Ne concerne que le « Nord-Sud ».
A priori, non, même si en pratique il s’agit souvent « d’une réponse aux injustices du commerce international ». L’équitable « Nord-Nord » et « Sud-Sud » se développe également, tandis que le fait d’encourager les producteurs du Sud a persévérer dans les produits d’exportation est parfois critiquée.
Tendances
Deux « idées » liées : l’équitable est une mode et n’est pas soluble dans la grande distribution.
Non, ce n’est pas une mode, car sa notoriété est forte (81 %) et il correspond au besoin d’avoir « des produits ayant du sens ». Mais, cause ou conséquence de cette notoriété, c’est la grande distribution qui est le premier canal de vente, ce qui est très controversé. D’un côté les professionnels de ces grandes entreprises contrôlent sérieusement ce qu’ils achètent, d’un autre, ils ne peuvent traiter avec un grand nombre de « petits » producteurs. Et on sent bien que la « sensibilité », voire l’idéologie, des « équitables » n’est pas favorable à la grande distribution pour des raisons bien explicitées dans ces deux chapitres.
Trois « idées » liées : les Français sont en retard /pas de garanties suffisantes/changer la loi ?
C’est vrai, nous sommes en retard par rapport aux pays protestants, malgré un rattrapage amorcé. Les Français se méfient (ce produit est-il vraiment équitable ?) et reculent devant le prix. Les auteurs rappellent alors les garanties mises en place par le privé et le cheminement de la reconnaissance des pouvoirs publics dans des pages assez techniques.
Impact
Deux « idées » liées : c’est une goutte d’eau dans le commerce mondial ? Et les producteurs du Sud en bénéficient-ils vraiment ?
Mondialement et tous produits, oui, ce n’est qu’une « goutte d’eau ». Pour certains pays et produits, non (le café bolivien, la banane vendue en Autriche), mais c’est exceptionnel. L’Asie reste en dehors. Les auteurs estiment qu’une goutte d’eau peut avoir un rôle d’exemple ou de complément.

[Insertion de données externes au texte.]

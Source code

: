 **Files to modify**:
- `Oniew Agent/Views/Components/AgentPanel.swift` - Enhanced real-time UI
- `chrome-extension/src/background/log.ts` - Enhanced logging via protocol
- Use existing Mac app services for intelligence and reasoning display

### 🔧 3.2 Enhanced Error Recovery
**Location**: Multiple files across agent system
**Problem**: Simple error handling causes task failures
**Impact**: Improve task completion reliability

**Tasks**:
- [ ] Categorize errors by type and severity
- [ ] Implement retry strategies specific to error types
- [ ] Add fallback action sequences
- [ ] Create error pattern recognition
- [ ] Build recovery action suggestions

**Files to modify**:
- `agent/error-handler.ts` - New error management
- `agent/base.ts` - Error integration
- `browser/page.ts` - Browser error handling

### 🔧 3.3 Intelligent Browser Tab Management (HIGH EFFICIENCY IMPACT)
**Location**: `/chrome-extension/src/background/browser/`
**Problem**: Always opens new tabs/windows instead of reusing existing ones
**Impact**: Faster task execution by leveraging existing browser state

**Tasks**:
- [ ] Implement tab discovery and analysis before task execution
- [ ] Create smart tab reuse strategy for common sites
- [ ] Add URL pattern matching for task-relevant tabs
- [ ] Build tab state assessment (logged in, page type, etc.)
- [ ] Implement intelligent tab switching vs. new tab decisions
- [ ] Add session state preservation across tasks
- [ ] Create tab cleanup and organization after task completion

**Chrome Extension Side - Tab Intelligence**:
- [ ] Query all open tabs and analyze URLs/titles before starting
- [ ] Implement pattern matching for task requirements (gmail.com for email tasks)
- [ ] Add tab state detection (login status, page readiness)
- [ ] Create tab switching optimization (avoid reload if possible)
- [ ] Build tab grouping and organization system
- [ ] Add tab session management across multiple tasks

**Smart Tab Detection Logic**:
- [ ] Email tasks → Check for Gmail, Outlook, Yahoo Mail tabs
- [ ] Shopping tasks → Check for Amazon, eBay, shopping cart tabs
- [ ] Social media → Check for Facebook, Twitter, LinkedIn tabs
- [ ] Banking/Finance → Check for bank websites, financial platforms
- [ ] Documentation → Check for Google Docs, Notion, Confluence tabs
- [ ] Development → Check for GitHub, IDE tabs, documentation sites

L’équitable contribue-t-il au développement durable ?
Dans l’esprit de ses promoteurs, bien sûr. En fait c’est discutable si l’on rentre concrètement dans le détail. Là aussi les auteurs espèrent que l’essentiel est qu’il y ait sensibilisation.

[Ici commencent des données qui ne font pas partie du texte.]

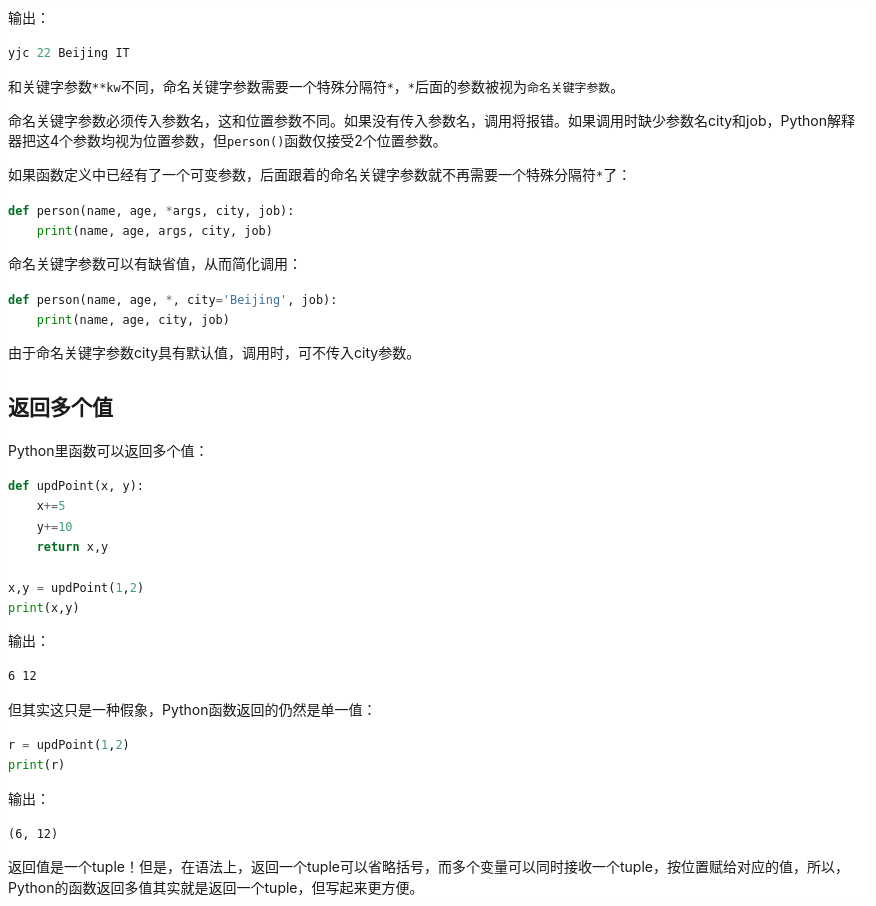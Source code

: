 输出：

```python
yjc 22 Beijing IT
```

和关键字参数`**kw`不同，命名关键字参数需要一个特殊分隔符`*`，`*`后面的参数被视为`命名关键字参数`。

命名关键字参数必须传入参数名，这和位置参数不同。如果没有传入参数名，调用将报错。如果调用时缺少参数名city和job，Python解释器把这4个参数均视为位置参数，但`person()`函数仅接受2个位置参数。

如果函数定义中已经有了一个可变参数，后面跟着的命名关键字参数就不再需要一个特殊分隔符`*`了：

```python
def person(name, age, *args, city, job):
    print(name, age, args, city, job)
```

命名关键字参数可以有缺省值，从而简化调用：

```python
def person(name, age, *, city='Beijing', job):
    print(name, age, city, job)
```

由于命名关键字参数city具有默认值，调用时，可不传入city参数。

## 返回多个值

Python里函数可以返回多个值：

```python
def updPoint(x, y):
    x+=5
    y+=10
    return x,y

x,y = updPoint(1,2)
print(x,y)
```

输出：

```
6 12
```

但其实这只是一种假象，Python函数返回的仍然是单一值：

```python
r = updPoint(1,2)
print(r)
```

输出：

```
(6, 12)
```

返回值是一个tuple！但是，在语法上，返回一个tuple可以省略括号，而多个变量可以同时接收一个tuple，按位置赋给对应的值，所以，Python的函数返回多值其实就是返回一个tuple，但写起来更方便。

L’équitable sert à se donner bonne conscience ? Est-ce une alternative au capitalisme libéral ? Une antidote au libre échange ?
L’équitable est à l’opposé du don, qui maintient dans l’assistanat, mais les auteurs craignent qu’un achat « équitable » ne soit considéré comme de la charité. Au moins estiment-ils que cela contribue à une prise de conscience des problèmes des petits producteurs du Sud. Pour une part de ses partisans, c’est un aménagement de l’économie de marché et non une alternative ; d’ailleurs une nouvelle génération de responsables sort des écoles de commerce, remplaçant celle qui pensait « commerce alternatif ». On cherche un bon rapport qualité/prix, « un libéralisme responsable » et non plus la révolution. Suit un rappel de l’évolution des idées sur le libre échange, un peu indulgent pour certaines expérimentations catastrophiques, et l’on se perd un peu entre les nuances et les nuances des nuances de ce que pourrait changer le commerce équitable.

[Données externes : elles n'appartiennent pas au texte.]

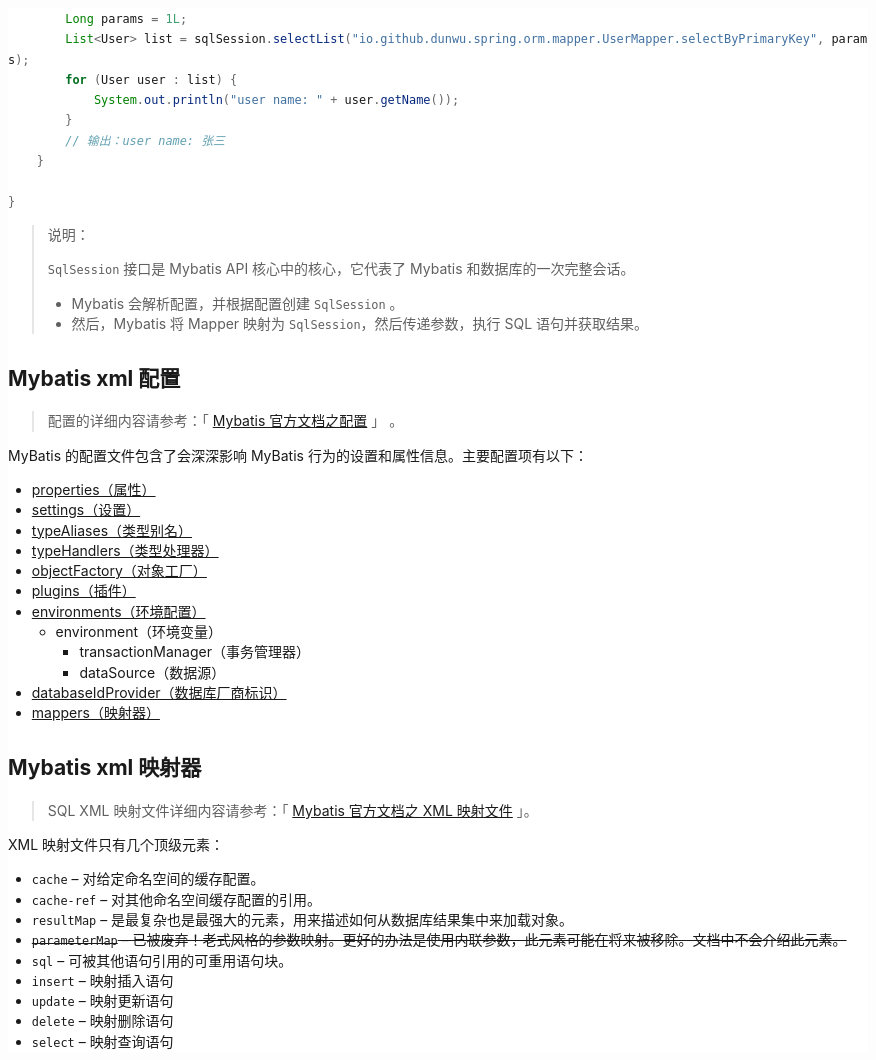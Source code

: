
 ```java
        Long params = 1L;
        List<User> list = sqlSession.selectList("io.github.dunwu.spring.orm.mapper.UserMapper.selectByPrimaryKey", params);
        for (User user : list) {
            System.out.println("user name: " + user.getName());
        }
        // 输出：user name: 张三
    }

}
```

> 说明：
>
> `SqlSession` 接口是 Mybatis API 核心中的核心，它代表了 Mybatis 和数据库的一次完整会话。
>
> - Mybatis 会解析配置，并根据配置创建 `SqlSession` 。
> - 然后，Mybatis 将 Mapper 映射为 `SqlSession`，然后传递参数，执行 SQL 语句并获取结果。

## Mybatis xml 配置

> 配置的详细内容请参考：「 [Mybatis 官方文档之配置](http://www.mybatis.org/mybatis-3/zh/configuration.html) 」 。

MyBatis 的配置文件包含了会深深影响 MyBatis 行为的设置和属性信息。主要配置项有以下：

- [properties（属性）](http://www.mybatis.org/mybatis-3/zh/configuration.html#properties)
- [settings（设置）](http://www.mybatis.org/mybatis-3/zh/configuration.html#settings)
- [typeAliases（类型别名）](http://www.mybatis.org/mybatis-3/zh/configuration.html#typeAliases)
- [typeHandlers（类型处理器）](http://www.mybatis.org/mybatis-3/zh/configuration.html#typeHandlers)
- [objectFactory（对象工厂）](http://www.mybatis.org/mybatis-3/zh/configuration.html#objectFactory)
- [plugins（插件）](http://www.mybatis.org/mybatis-3/zh/configuration.html#plugins)
- [environments（环境配置）](http://www.mybatis.org/mybatis-3/zh/configuration.html#environments)
  - environment（环境变量）
    - transactionManager（事务管理器）
    - dataSource（数据源）
- [databaseIdProvider（数据库厂商标识）](http://www.mybatis.org/mybatis-3/zh/configuration.html#databaseIdProvider)
- [mappers（映射器）](http://www.mybatis.org/mybatis-3/zh/configuration.html#mappers)

## Mybatis xml 映射器

> SQL XML 映射文件详细内容请参考：「 [Mybatis 官方文档之 XML 映射文件](http://www.mybatis.org/mybatis-3/zh/sqlmap-xml.html) 」。

XML 映射文件只有几个顶级元素：

- `cache` – 对给定命名空间的缓存配置。
- `cache-ref` – 对其他命名空间缓存配置的引用。
- `resultMap` – 是最复杂也是最强大的元素，用来描述如何从数据库结果集中来加载对象。
- ~~`parameterMap` – 已被废弃！老式风格的参数映射。更好的办法是使用内联参数，此元素可能在将来被移除。文档中不会介绍此元素。~~
- `sql` – 可被其他语句引用的可重用语句块。
- `insert` – 映射插入语句
- `update` – 映射更新语句
- `delete` – 映射删除语句
- `select` – 映射查询语句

La conclusion générale rappelle d’ailleurs « la complexité » du sujet.
Ce livre est sérieux en ce qu’il ne fait pas d’erreur de logique, donne le pour et le contre et est bien documenté. Du coup certains passages sont techniques ou un peu embrouillés, ce qui n’arrêtera pas le lecteur exigeant, mais peut déconcerter l’habitué de cette collection dont d’autres ouvrages éclairent de manière simple des questions encore plus sensibles (voir mon CR de celui sur l’Algérie). On sent bien que les auteurs ont un pied dans une utopie militante (par exemple que « le circuit court » est économique, ce qui est contraire à toute expérience concrète) et l’autre dans « l’efficace », ce qui est d’ailleurs le cas des responsables « équitables » que j’ai écouté dans diverses manifestations. Cela ne leur est d’ailleurs pas propre : il y avait un esprit analogue chez les pionniers d’Internet (la liberté, le monde à votre portée), qui a généré 10 000 faillites et 100 immenses réussites après «professionnalisation», et on pourrait retrouver des idées « progressistes » dans la plupart des « nouvelles vagues » d’entrepreneurs (au sens large) depuis 2 siècles.